Nuances of Blackness in the Canadian Academy: Teaching, Learning, and Researching while Black
The essays in Nuances of Blackness in the Canadian Academy make visible the submerged stories of Black life in academia. They offer fresh historical, social, and cultural insights into what it means to teach, learn, research, and work while Black.
In daring to shift from margin to centre, the book’s contributors confront two overlapping themes. First, they resist a singular construction of Blackness that masks the nuances and multiplicity of what it means to be and experience the academy as Black people. Second, they challenge the stubborn durability of anti-Black tropes, the dehumanization of Blackness, persistent deficit ideologies, and the tyranny of low expectations that permeate the dominant idea of Blackness in the white colonial imagination.

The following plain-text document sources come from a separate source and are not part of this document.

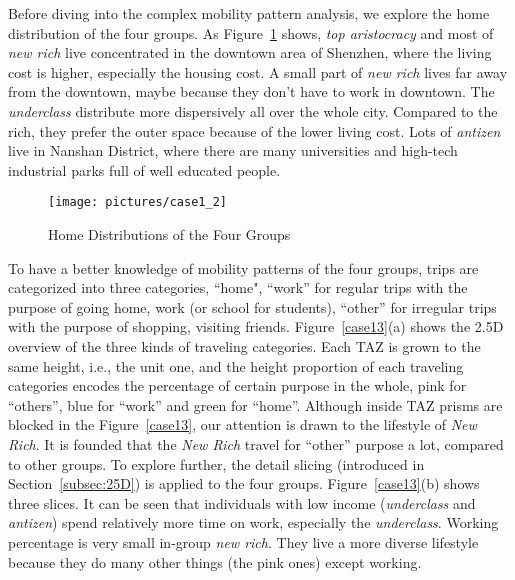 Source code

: Before diving into the complex mobility pattern analysis, we explore the home distribution of the four groups. As Figure~\ref{case12} shows, \textit{top aristocracy} and most of \textit{new rich} live concentrated in the downtown area of Shenzhen, where the living cost is higher, especially the housing cost. A small part of \textit{new rich} lives far away from the downtown, maybe because they don't have to work in downtown. The \textit{underclass} distribute more dispersively all over the whole city. Compared to the rich, they prefer the outer space because of the lower living cost. Lots of \textit{antizen} live in Nanshan District, where there are many universities and high-tech industrial parks full of well educated people.

\begin{figure}[htb!]
 \centering %
 \texttt{[image: pictures/case1\_2]}
 \caption{Home Distributions of the Four Groups}
 \label{case12}
\end{figure}


To have a better knowledge of mobility patterns of the four groups, trips are categorized into three categories, ``home", ``work'' for regular trips with the purpose of going home, work (or school for students), ``other'' for irregular trips with the purpose of shopping, visiting friends. Figure~\ref{case13}(a) shows the 2.5D overview of the three kinds of traveling categories. Each TAZ is grown to the same height, i.e., the unit one, and the height proportion of each traveling categories encodes the percentage of certain purpose in the whole, pink for ``others'', blue for ``work'' and green for ``home''. Although inside TAZ prisms are blocked in the Figure~\ref{case13}, our attention is drawn to the lifestyle of \textit{New Rich}. It is founded that the \textit{New Rich} travel for ``other'' purpose a lot, compared to other groups. To explore further, the detail slicing (introduced in Section~\ref{subsec:25D}) is applied to the four groups. Figure~\ref{case13}(b) shows three slices. It can be seen that individuals with low income (\textit{underclass} and \textit{antizen}) spend relatively more time on work, especially the \textit{underclass}. Working percentage is very small in-group \textit{new rich}. They live a more diverse lifestyle because they do many other things (the pink ones) except working.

Malinda Smith is a Professor in the University of Calgary’s Political Science Department and the Vice Provost for Equity, Diversity and Inclusion.
Tamari Kitossa is an Associate Professor in Brock University’s Department of Sociology. His areas of research include, Black masculinities, anti-Blackness, anti-criminology, and counter-colonial criminology.

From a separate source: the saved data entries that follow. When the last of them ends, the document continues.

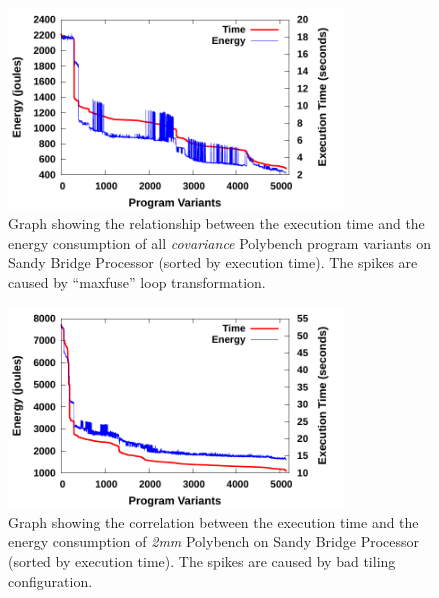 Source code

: 

\begin{figure}[bt]
    \includegraphics[width=3.5in]{Covariance}
    \caption{Graph showing the relationship between the execution time and the
energy consumption of all \emph{covariance} Polybench program variants on Sandy 
Bridge Processor (sorted by execution time). The spikes are caused by ``maxfuse''
loop transformation.}
    \label{fig:TE}
\end{figure}

\begin{figure}[bt]
    \includegraphics[width=3.5in]{2mm}
    \caption{Graph showing the correlation between the execution time and the
energy consumption of \emph{2mm} Polybench on Sandy Bridge Processor (sorted by execution time).
The spikes are caused by bad tiling configuration.}
    \label{fig:2mm-TE}
\end{figure}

Awad Ibrahim is a Professor in the University of Ottawa’s Faculty of Education. His areas of interest include applied linguistics; Black pop culture and hip-hop; and educational social foundation.
Other publications from this author include:
- Appealing Because He Is Appalling: Black Masculinities, Colonialism, and Erotic Racism (2021)
- Black Immigrants in North America: Essays on Race, Immigration, Identity, Language, Hip-Hop, Pedagogy, and the Politics of Becoming Black (2019)
- In This Together: Blackness, Indigeneity and Hip Hop (2019)
- The Equity Myth: Racialization and Indigeneity at Canadian Universities (2017)
- The Education of African Canadian Children: Critical Perspectives (2016)
- The Rhizome of Blackness: A critical ethnography of Hip-Hop culture, language, identity and the politics of becoming (2014)
- Africa, Including Securing Africa: Post-9/11 Discourses on Terrorism. (2010)
- Beyond the ‘African Tragedy’: Discourses on Development and the Global Economy (2006)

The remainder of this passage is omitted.